--- WHAT IS NEEDED ---
Your response needs to be the data below, retyped exactly.

--- Stored items ---
···

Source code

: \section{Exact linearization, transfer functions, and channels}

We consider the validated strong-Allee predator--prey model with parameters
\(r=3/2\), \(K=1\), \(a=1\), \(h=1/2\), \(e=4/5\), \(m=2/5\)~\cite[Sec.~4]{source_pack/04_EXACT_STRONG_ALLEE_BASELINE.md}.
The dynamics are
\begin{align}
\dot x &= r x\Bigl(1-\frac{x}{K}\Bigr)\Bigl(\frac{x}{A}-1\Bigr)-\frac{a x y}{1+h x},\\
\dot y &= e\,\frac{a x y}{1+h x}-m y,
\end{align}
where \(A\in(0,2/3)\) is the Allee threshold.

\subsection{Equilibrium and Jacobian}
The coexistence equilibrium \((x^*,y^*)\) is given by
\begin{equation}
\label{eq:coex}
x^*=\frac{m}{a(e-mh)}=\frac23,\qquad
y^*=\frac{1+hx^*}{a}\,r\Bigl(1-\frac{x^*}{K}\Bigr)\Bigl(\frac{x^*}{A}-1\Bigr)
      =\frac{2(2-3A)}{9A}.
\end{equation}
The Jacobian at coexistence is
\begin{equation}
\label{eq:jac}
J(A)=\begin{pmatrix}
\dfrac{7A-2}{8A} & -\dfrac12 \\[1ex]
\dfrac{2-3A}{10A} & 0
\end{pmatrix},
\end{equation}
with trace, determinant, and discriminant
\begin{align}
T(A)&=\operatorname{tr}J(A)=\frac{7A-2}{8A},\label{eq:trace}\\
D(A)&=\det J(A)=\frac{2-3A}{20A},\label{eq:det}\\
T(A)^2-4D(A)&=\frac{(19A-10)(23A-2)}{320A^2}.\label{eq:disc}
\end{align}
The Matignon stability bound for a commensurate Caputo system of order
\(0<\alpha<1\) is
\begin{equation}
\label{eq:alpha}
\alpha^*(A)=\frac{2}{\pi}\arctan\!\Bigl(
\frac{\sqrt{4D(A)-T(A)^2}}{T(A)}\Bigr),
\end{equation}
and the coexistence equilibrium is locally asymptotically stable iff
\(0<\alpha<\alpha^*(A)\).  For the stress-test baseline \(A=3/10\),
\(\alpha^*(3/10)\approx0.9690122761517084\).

···

--- REPLY TO THE EXERCISE ---
Source code

: \section{Exact linearization, transfer functions, and channels}

We consider the validated strong-Allee predator--prey model with parameters
\(r=3/2\), \(K=1\), \(a=1\), \(h=1/2\), \(e=4/5\), \(m=2/5\)~\cite[Sec.~4]{source_pack/04_EXACT_STRONG_ALLEE_BASELINE.md}.
The dynamics are
\begin{align}
\dot x &= r x\Bigl(1-\frac{x}{K}\Bigr)\Bigl(\frac{x}{A}-1\Bigr)-\frac{a x y}{1+h x},\\
\dot y &= e\,\frac{a x y}{1+h x}-m y,
\end{align}
where \(A\in(0,2/3)\) is the Allee threshold.

\subsection{Equilibrium and Jacobian}
The coexistence equilibrium \((x^*,y^*)\) is given by
\begin{equation}
\label{eq:coex}
x^*=\frac{m}{a(e-mh)}=\frac23,\qquad
y^*=\frac{1+hx^*}{a}\,r\Bigl(1-\frac{x^*}{K}\Bigr)\Bigl(\frac{x^*}{A}-1\Bigr)
      =\frac{2(2-3A)}{9A}.
\end{equation}
The Jacobian at coexistence is
\begin{equation}
\label{eq:jac}
J(A)=\begin{pmatrix}
\dfrac{7A-2}{8A} & -\dfrac12 \\[1ex]
\dfrac{2-3A}{10A} & 0
\end{pmatrix},
\end{equation}
with trace, determinant, and discriminant
\begin{align}
T(A)&=\operatorname{tr}J(A)=\frac{7A-2}{8A},\label{eq:trace}\\
D(A)&=\det J(A)=\frac{2-3A}{20A},\label{eq:det}\\
T(A)^2-4D(A)&=\frac{(19A-10)(23A-2)}{320A^2}.\label{eq:disc}
\end{align}
The Matignon stability bound for a commensurate Caputo system of order
\(0<\alpha<1\) is
\begin{equation}
\label{eq:alpha}
\alpha^*(A)=\frac{2}{\pi}\arctan\!\Bigl(
\frac{\sqrt{4D(A)-T(A)^2}}{T(A)}\Bigr),
\end{equation}
and the coexistence equilibrium is locally asymptotically stable iff
\(0<\alpha<\alpha^*(A)\).  For the stress-test baseline \(A=3/10\),
\(\alpha^*(3/10)\approx0.9690122761517084\).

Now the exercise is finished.